Activity = If a line of the records contains the word "before", list it.
**** Source data
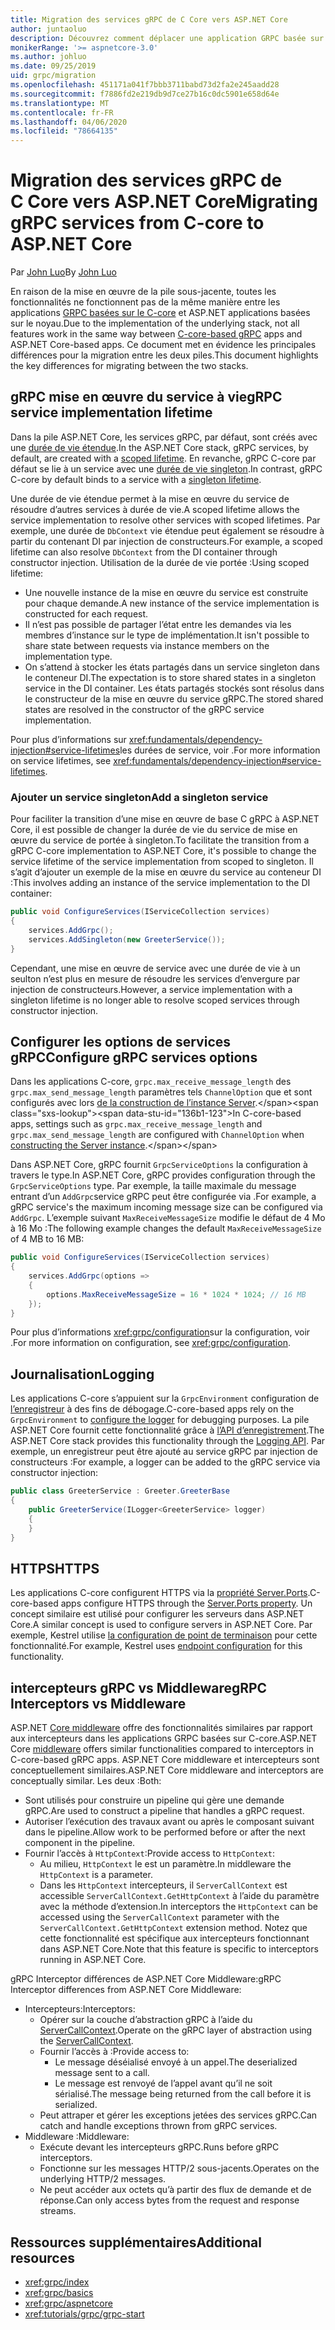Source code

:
 ```yaml
---
title: Migration des services gRPC de C Core vers ASP.NET Core
author: juntaoluo
description: Découvrez comment déplacer une application GRPC basée sur le C-core existante pour fonctionner au-dessus de ASP.NET pile Core.
monikerRange: '>= aspnetcore-3.0'
ms.author: johluo
ms.date: 09/25/2019
uid: grpc/migration
ms.openlocfilehash: 451171a041f7bbb3711babd73d2fa2e245aadd28
ms.sourcegitcommit: f7886fd2e219db9d7ce27b16c0dc5901e658d64e
ms.translationtype: MT
ms.contentlocale: fr-FR
ms.lasthandoff: 04/06/2020
ms.locfileid: "78664135"
---
```

# <a name="migrating-grpc-services-from-c-core-to-aspnet-core"></a><span data-ttu-id="136b1-103">Migration des services gRPC de C Core vers ASP.NET Core</span><span class="sxs-lookup"><span data-stu-id="136b1-103">Migrating gRPC services from C-core to ASP.NET Core</span></span>

<span data-ttu-id="136b1-104">Par [John Luo](https://github.com/juntaoluo)</span><span class="sxs-lookup"><span data-stu-id="136b1-104">By [John Luo](https://github.com/juntaoluo)</span></span>

<span data-ttu-id="136b1-105">En raison de la mise en œuvre de la pile sous-jacente, toutes les fonctionnalités ne fonctionnent pas de la même manière entre les applications [GRPC basées sur le C-core](https://grpc.io/blog/grpc-stacks) et ASP.NET applications basées sur le noyau.</span><span class="sxs-lookup"><span data-stu-id="136b1-105">Due to the implementation of the underlying stack, not all features work in the same way between [C-core-based gRPC](https://grpc.io/blog/grpc-stacks) apps and ASP.NET Core-based apps.</span></span> <span data-ttu-id="136b1-106">Ce document met en évidence les principales différences pour la migration entre les deux piles.</span><span class="sxs-lookup"><span data-stu-id="136b1-106">This document highlights the key differences for migrating between the two stacks.</span></span>

## <a name="grpc-service-implementation-lifetime"></a><span data-ttu-id="136b1-107">gRPC mise en œuvre du service à vie</span><span class="sxs-lookup"><span data-stu-id="136b1-107">gRPC service implementation lifetime</span></span>

<span data-ttu-id="136b1-108">Dans la pile ASP.NET Core, les services gRPC, par défaut, sont créés avec une [durée de vie étendue](xref:fundamentals/dependency-injection#service-lifetimes).</span><span class="sxs-lookup"><span data-stu-id="136b1-108">In the ASP.NET Core stack, gRPC services, by default, are created with a [scoped lifetime](xref:fundamentals/dependency-injection#service-lifetimes).</span></span> <span data-ttu-id="136b1-109">En revanche, gRPC C-core par défaut se lie à un service avec une [durée de vie singleton](xref:fundamentals/dependency-injection#service-lifetimes).</span><span class="sxs-lookup"><span data-stu-id="136b1-109">In contrast, gRPC C-core by default binds to a service with a [singleton lifetime](xref:fundamentals/dependency-injection#service-lifetimes).</span></span>

<span data-ttu-id="136b1-110">Une durée de vie étendue permet à la mise en œuvre du service de résoudre d’autres services à durée de vie.</span><span class="sxs-lookup"><span data-stu-id="136b1-110">A scoped lifetime allows the service implementation to resolve other services with scoped lifetimes.</span></span> <span data-ttu-id="136b1-111">Par exemple, une durée de `DbContext` vie étendue peut également se résoudre à partir du contenant DI par injection de constructeurs.</span><span class="sxs-lookup"><span data-stu-id="136b1-111">For example, a scoped lifetime can also resolve `DbContext` from the DI container through constructor injection.</span></span> <span data-ttu-id="136b1-112">Utilisation de la durée de vie portée :</span><span class="sxs-lookup"><span data-stu-id="136b1-112">Using scoped lifetime:</span></span>

* <span data-ttu-id="136b1-113">Une nouvelle instance de la mise en œuvre du service est construite pour chaque demande.</span><span class="sxs-lookup"><span data-stu-id="136b1-113">A new instance of the service implementation is constructed for each request.</span></span>
* <span data-ttu-id="136b1-114">Il n’est pas possible de partager l’état entre les demandes via les membres d’instance sur le type de implémentation.</span><span class="sxs-lookup"><span data-stu-id="136b1-114">It isn't possible to share state between requests via instance members on the implementation type.</span></span>
* <span data-ttu-id="136b1-115">On s’attend à stocker les états partagés dans un service singleton dans le conteneur DI.</span><span class="sxs-lookup"><span data-stu-id="136b1-115">The expectation is to store shared states in a singleton service in the DI container.</span></span> <span data-ttu-id="136b1-116">Les états partagés stockés sont résolus dans le constructeur de la mise en œuvre du service gRPC.</span><span class="sxs-lookup"><span data-stu-id="136b1-116">The stored shared states are resolved in the constructor of the gRPC service implementation.</span></span>

<span data-ttu-id="136b1-117">Pour plus d’informations sur <xref:fundamentals/dependency-injection#service-lifetimes>les durées de service, voir .</span><span class="sxs-lookup"><span data-stu-id="136b1-117">For more information on service lifetimes, see <xref:fundamentals/dependency-injection#service-lifetimes>.</span></span>

### <a name="add-a-singleton-service"></a><span data-ttu-id="136b1-118">Ajouter un service singleton</span><span class="sxs-lookup"><span data-stu-id="136b1-118">Add a singleton service</span></span>

<span data-ttu-id="136b1-119">Pour faciliter la transition d’une mise en œuvre de base C gRPC à ASP.NET Core, il est possible de changer la durée de vie du service de mise en œuvre du service de portée à singleton.</span><span class="sxs-lookup"><span data-stu-id="136b1-119">To facilitate the transition from a gRPC C-core implementation to ASP.NET Core, it's possible to change the service lifetime of the service implementation from scoped to singleton.</span></span> <span data-ttu-id="136b1-120">Il s’agit d’ajouter un exemple de la mise en œuvre du service au conteneur DI :</span><span class="sxs-lookup"><span data-stu-id="136b1-120">This involves adding an instance of the service implementation to the DI container:</span></span>

```csharp
public void ConfigureServices(IServiceCollection services)
{
    services.AddGrpc();
    services.AddSingleton(new GreeterService());
}
```

<span data-ttu-id="136b1-121">Cependant, une mise en œuvre de service avec une durée de vie à un seulton n’est plus en mesure de résoudre les services d’envergure par injection de constructeurs.</span><span class="sxs-lookup"><span data-stu-id="136b1-121">However, a service implementation with a singleton lifetime is no longer able to resolve scoped services through constructor injection.</span></span>

## <a name="configure-grpc-services-options"></a><span data-ttu-id="136b1-122">Configurer les options de services gRPC</span><span class="sxs-lookup"><span data-stu-id="136b1-122">Configure gRPC services options</span></span>

<span data-ttu-id="136b1-123">Dans les applications C-core, `grpc.max_receive_message_length` des `grpc.max_send_message_length` paramètres tels `ChannelOption` que et sont configurés avec lors [de la construction de l’instance Server](https://grpc.io/grpc/csharp/api/Grpc.Core.Server.html#Grpc_Core_Server__ctor_System_Collections_Generic_IEnumerable_Grpc_Core_ChannelOption__).</span><span class="sxs-lookup"><span data-stu-id="136b1-123">In C-core-based apps, settings such as `grpc.max_receive_message_length` and `grpc.max_send_message_length` are configured with `ChannelOption` when [constructing the Server instance](https://grpc.io/grpc/csharp/api/Grpc.Core.Server.html#Grpc_Core_Server__ctor_System_Collections_Generic_IEnumerable_Grpc_Core_ChannelOption__).</span></span>

<span data-ttu-id="136b1-124">Dans ASP.NET Core, gRPC fournit `GrpcServiceOptions` la configuration à travers le type.</span><span class="sxs-lookup"><span data-stu-id="136b1-124">In ASP.NET Core, gRPC provides configuration through the `GrpcServiceOptions` type.</span></span> <span data-ttu-id="136b1-125">Par exemple, la taille maximale du message entrant d’un `AddGrpc`service gRPC peut être configurée via .</span><span class="sxs-lookup"><span data-stu-id="136b1-125">For example, a gRPC service's the maximum incoming message size can be configured via `AddGrpc`.</span></span> <span data-ttu-id="136b1-126">L’exemple suivant `MaxReceiveMessageSize` modifie le défaut de 4 Mo à 16 Mo :</span><span class="sxs-lookup"><span data-stu-id="136b1-126">The following example changes the default `MaxReceiveMessageSize` of 4 MB to 16 MB:</span></span>

```csharp
public void ConfigureServices(IServiceCollection services)
{
    services.AddGrpc(options =>
    {
        options.MaxReceiveMessageSize = 16 * 1024 * 1024; // 16 MB
    });
}
```

<span data-ttu-id="136b1-127">Pour plus d’informations <xref:grpc/configuration>sur la configuration, voir .</span><span class="sxs-lookup"><span data-stu-id="136b1-127">For more information on configuration, see <xref:grpc/configuration>.</span></span>

## <a name="logging"></a><span data-ttu-id="136b1-128">Journalisation</span><span class="sxs-lookup"><span data-stu-id="136b1-128">Logging</span></span>

<span data-ttu-id="136b1-129">Les applications C-core s’appuient sur la `GrpcEnvironment` configuration de [l’enregistreur](https://grpc.io/grpc/csharp/api/Grpc.Core.GrpcEnvironment.html?q=size#Grpc_Core_GrpcEnvironment_SetLogger_Grpc_Core_Logging_ILogger_) à des fins de débogage.</span><span class="sxs-lookup"><span data-stu-id="136b1-129">C-core-based apps rely on the `GrpcEnvironment` to [configure the logger](https://grpc.io/grpc/csharp/api/Grpc.Core.GrpcEnvironment.html?q=size#Grpc_Core_GrpcEnvironment_SetLogger_Grpc_Core_Logging_ILogger_) for debugging purposes.</span></span> <span data-ttu-id="136b1-130">La pile ASP.NET Core fournit cette fonctionnalité grâce à [l’API d’enregistrement](xref:fundamentals/logging/index).</span><span class="sxs-lookup"><span data-stu-id="136b1-130">The ASP.NET Core stack provides this functionality through the [Logging API](xref:fundamentals/logging/index).</span></span> <span data-ttu-id="136b1-131">Par exemple, un enregistreur peut être ajouté au service gRPC par injection de constructeurs :</span><span class="sxs-lookup"><span data-stu-id="136b1-131">For example, a logger can be added to the gRPC service via constructor injection:</span></span>

```csharp
public class GreeterService : Greeter.GreeterBase
{
    public GreeterService(ILogger<GreeterService> logger)
    {
    }
}
```

## <a name="https"></a><span data-ttu-id="136b1-132">HTTPS</span><span class="sxs-lookup"><span data-stu-id="136b1-132">HTTPS</span></span>

<span data-ttu-id="136b1-133">Les applications C-core configurent HTTPS via la [propriété Server.Ports](https://grpc.io/grpc/csharp/api/Grpc.Core.Server.html#Grpc_Core_Server_Ports).</span><span class="sxs-lookup"><span data-stu-id="136b1-133">C-core-based apps configure HTTPS through the [Server.Ports property](https://grpc.io/grpc/csharp/api/Grpc.Core.Server.html#Grpc_Core_Server_Ports).</span></span> <span data-ttu-id="136b1-134">Un concept similaire est utilisé pour configurer les serveurs dans ASP.NET Core.</span><span class="sxs-lookup"><span data-stu-id="136b1-134">A similar concept is used to configure servers in ASP.NET Core.</span></span> <span data-ttu-id="136b1-135">Par exemple, Kestrel utilise [la configuration de point de terminaison](xref:fundamentals/servers/kestrel#endpoint-configuration) pour cette fonctionnalité.</span><span class="sxs-lookup"><span data-stu-id="136b1-135">For example, Kestrel uses [endpoint configuration](xref:fundamentals/servers/kestrel#endpoint-configuration) for this functionality.</span></span>

## <a name="grpc-interceptors-vs-middleware"></a><span data-ttu-id="136b1-136">intercepteurs gRPC vs Middleware</span><span class="sxs-lookup"><span data-stu-id="136b1-136">gRPC Interceptors vs Middleware</span></span>

<span data-ttu-id="136b1-137">ASP.NET [Core middleware](xref:fundamentals/middleware/index) offre des fonctionnalités similaires par rapport aux intercepteurs dans les applications GRPC basées sur C-core.</span><span class="sxs-lookup"><span data-stu-id="136b1-137">ASP.NET Core [middleware](xref:fundamentals/middleware/index) offers similar functionalities compared to interceptors in C-core-based gRPC apps.</span></span> <span data-ttu-id="136b1-138">ASP.NET Core middleware et intercepteurs sont conceptuellement similaires.</span><span class="sxs-lookup"><span data-stu-id="136b1-138">ASP.NET Core middleware and interceptors are conceptually similar.</span></span> <span data-ttu-id="136b1-139">Les deux :</span><span class="sxs-lookup"><span data-stu-id="136b1-139">Both:</span></span>

* <span data-ttu-id="136b1-140">Sont utilisés pour construire un pipeline qui gère une demande gRPC.</span><span class="sxs-lookup"><span data-stu-id="136b1-140">Are used to construct a pipeline that handles a gRPC request.</span></span>
* <span data-ttu-id="136b1-141">Autoriser l’exécution des travaux avant ou après le composant suivant dans le pipeline.</span><span class="sxs-lookup"><span data-stu-id="136b1-141">Allow work to be performed before or after the next component in the pipeline.</span></span>
* <span data-ttu-id="136b1-142">Fournir l’accès à `HttpContext`:</span><span class="sxs-lookup"><span data-stu-id="136b1-142">Provide access to `HttpContext`:</span></span>
  * <span data-ttu-id="136b1-143">Au milieu, `HttpContext` le est un paramètre.</span><span class="sxs-lookup"><span data-stu-id="136b1-143">In middleware the `HttpContext` is a parameter.</span></span>
  * <span data-ttu-id="136b1-144">Dans les `HttpContext` intercepteurs, il `ServerCallContext` est accessible `ServerCallContext.GetHttpContext` à l’aide du paramètre avec la méthode d’extension.</span><span class="sxs-lookup"><span data-stu-id="136b1-144">In interceptors the `HttpContext` can be accessed using the `ServerCallContext` parameter with the `ServerCallContext.GetHttpContext` extension method.</span></span> <span data-ttu-id="136b1-145">Notez que cette fonctionnalité est spécifique aux intercepteurs fonctionnant dans ASP.NET Core.</span><span class="sxs-lookup"><span data-stu-id="136b1-145">Note that this feature is specific to interceptors running in ASP.NET Core.</span></span>

<span data-ttu-id="136b1-146">gRPC Interceptor différences de ASP.NET Core Middleware:</span><span class="sxs-lookup"><span data-stu-id="136b1-146">gRPC Interceptor differences from ASP.NET Core Middleware:</span></span>

* <span data-ttu-id="136b1-147">Intercepteurs:</span><span class="sxs-lookup"><span data-stu-id="136b1-147">Interceptors:</span></span>
  * <span data-ttu-id="136b1-148">Opérer sur la couche d’abstraction gRPC à l’aide du [ServerCallContext](https://grpc.io/grpc/csharp/api/Grpc.Core.ServerCallContext.html).</span><span class="sxs-lookup"><span data-stu-id="136b1-148">Operate on the gRPC layer of abstraction using the [ServerCallContext](https://grpc.io/grpc/csharp/api/Grpc.Core.ServerCallContext.html).</span></span>
  * <span data-ttu-id="136b1-149">Fournir l’accès à :</span><span class="sxs-lookup"><span data-stu-id="136b1-149">Provide access to:</span></span>
    * <span data-ttu-id="136b1-150">Le message déséialisé envoyé à un appel.</span><span class="sxs-lookup"><span data-stu-id="136b1-150">The deserialized message sent to a call.</span></span>
    * <span data-ttu-id="136b1-151">Le message est renvoyé de l’appel avant qu’il ne soit sérialisé.</span><span class="sxs-lookup"><span data-stu-id="136b1-151">The message being returned from the call before it is serialized.</span></span>
  * <span data-ttu-id="136b1-152">Peut attraper et gérer les exceptions jetées des services gRPC.</span><span class="sxs-lookup"><span data-stu-id="136b1-152">Can catch and handle exceptions thrown from gRPC services.</span></span>
* <span data-ttu-id="136b1-153">Middleware :</span><span class="sxs-lookup"><span data-stu-id="136b1-153">Middleware:</span></span>
  * <span data-ttu-id="136b1-154">Exécute devant les intercepteurs gRPC.</span><span class="sxs-lookup"><span data-stu-id="136b1-154">Runs before gRPC interceptors.</span></span>
  * <span data-ttu-id="136b1-155">Fonctionne sur les messages HTTP/2 sous-jacents.</span><span class="sxs-lookup"><span data-stu-id="136b1-155">Operates on the underlying HTTP/2 messages.</span></span>
  * <span data-ttu-id="136b1-156">Ne peut accéder aux octets qu’à partir des flux de demande et de réponse.</span><span class="sxs-lookup"><span data-stu-id="136b1-156">Can only access bytes from the request and response streams.</span></span>

## <a name="additional-resources"></a><span data-ttu-id="136b1-157">Ressources supplémentaires</span><span class="sxs-lookup"><span data-stu-id="136b1-157">Additional resources</span></span>

* <xref:grpc/index>
* <xref:grpc/basics>
* <xref:grpc/aspnetcore>
* <xref:tutorials/grpc/grpc-start>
********
Expected answer =
* <span data-ttu-id="136b1-141">Autoriser l’exécution des travaux avant ou après le composant suivant dans le pipeline.</span><span class="sxs-lookup"><span data-stu-id="136b1-141">Allow work to be performed before or after the next component in the pipeline.</span></span>
    * <span data-ttu-id="136b1-151">Le message est renvoyé de l’appel avant qu’il ne soit sérialisé.</span><span class="sxs-lookup"><span data-stu-id="136b1-151">The message being returned from the call before it is serialized.</span></span>
  * <span data-ttu-id="136b1-154">Exécute devant les intercepteurs gRPC.</span><span class="sxs-lookup"><span data-stu-id="136b1-154">Runs before gRPC interceptors.</span></span>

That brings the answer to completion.